Aber auch abseits von Spielplätzen benötigen Kinder Freiräume in ihrem unmittelbaren Wohnumfeld. Räume, in denen sie sich möglichst frei bewegen können. Kinder sollten in einer kinderfreundlichen Umgebung aufwachsen, in der sie eigenständig ihre Lieblingsorte aufsuchen, geheime Verstecke erkunden und ihre Freunde treffen können.

Wenn Kinder überhaupt noch die Zeit zum Spielen haben…

Da sprechen Sie einen wichtigen Punkt an. Denn auch den zeitlichen Aspekt nehmen wir in den Blick. Kinder brauchen unbedingt Zeit zum freien Spielen. Hier sind auch Eltern in der Pflicht. Sie müssen sich ehrlich fragen, ob der kindliche Terminkalender mit Musikschule, Sportverein und Nachhilfe nicht langsam voll genug ist – wo bleibt Zeit zum Treffen mit Freunden oder auch einfach mal für eine gepflegte Langeweile?

Auch im Hinblick auf die zunehmende Ganztagsbetreuung in Kita und Schule müssen wir genau hinschauen: Wo bleibt eigentlich die Zeit zum Spielen und wie sind die Spiel- und Bewegungsräume in den Institutionen gestaltet? Der Ganztag bestimmt zunehmend den Tagesrhythmus unserer Kinder und die Außengelände in Kitas und auf Schulhöfen sind für viele Jahre die zentralen Aufenthaltsorte. Hier gilt es besonders die Bedarfe der Kinder in den Blick zu nehmen.

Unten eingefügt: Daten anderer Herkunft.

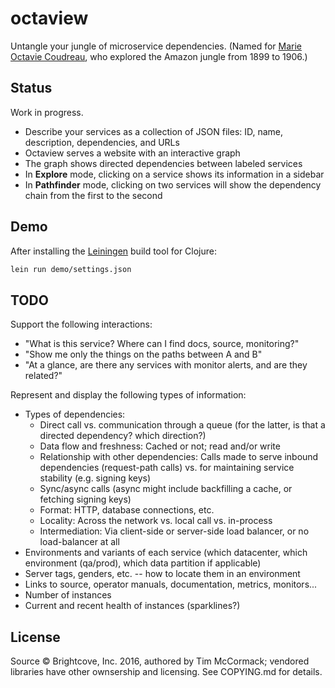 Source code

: # octaview

Untangle your jungle of microservice dependencies. (Named for
[Marie Octavie Coudreau][wp-marie], who explored the Amazon jungle
from 1899 to 1906.)

[wp-marie]: https://en.wikipedia.org/wiki/Octavie_Coudreau

## Status

Work in progress.

- Describe your services as a collection of JSON files: ID, name,
  description, dependencies, and URLs
- Octaview serves a website with an interactive graph
- The graph shows directed dependencies between labeled services
- In **Explore** mode, clicking on a service shows its information in a
  sidebar
- In **Pathfinder** mode, clicking on two services will show the
  dependency chain from the first to the second

## Demo

After installing the [Leiningen][lein] build tool for Clojure:

[lein]: https://leiningen.org/

```bash
lein run demo/settings.json
```

## TODO

Support the following interactions:

- "What is this service? Where can I find docs, source, monitoring?"
- "Show me only the things on the paths between A and B"
- "At a glance, are there any services with monitor alerts, and are
  they related?"

Represent and display the following types of information:

- Types of dependencies:
    - Direct call vs. communication through a queue (for the latter,
      is that a directed dependency? which direction?)
    - Data flow and freshness: Cached or not; read and/or write
    - Relationship with other dependencies: Calls made to serve
      inbound dependencies (request-path calls) vs. for maintaining
      service stability (e.g. signing keys)
    - Sync/async calls (async might include backfilling a cache, or
      fetching signing keys)
    - Format: HTTP, database connections, etc.
    - Locality: Across the network vs. local call vs. in-process
    - Intermediation: Via client-side or server-side load balancer, or
      no load-balancer at all
- Environments and variants of each service (which datacenter, which
  environment (qa/prod), which data partition if applicable)
- Server tags, genders, etc. -- how to locate them in an environment
- Links to source, operator manuals, documentation, metrics, monitors...
- Number of instances
- Current and recent health of instances (sparklines?)

## License

Source © Brightcove, Inc. 2016, authored by Tim McCormack; vendored
libraries have other ownsership and licensing. See COPYING.md for
details.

Triste Pausenhöfe sind leider keine Seltenheit in Schulen. Foto: Gerardo Madeo / pixelio.de

Sollten wir die Kinder fragen?

Unbedingt. Deshalb ist es auch ganz wichtig, Kindern generell mehr Freiräume zur eigenen Mitbestimmung einzuräumen. Gerade bei der Neuplanung von Spielplätzen werden zunehmend Kinder und Jugendliche in die Entscheidungen mit eingebunden. Das dauert dann vielleicht länger und ist aufwändiger, die Qualität der Ergebnisse sowie die Akzeptanz und höhere Wertschätzung und der daraus resultierende pfleglichere Umgang mit dem fertigen Spielplatz, machen die Anfangsinvestitionen jedoch wieder wett.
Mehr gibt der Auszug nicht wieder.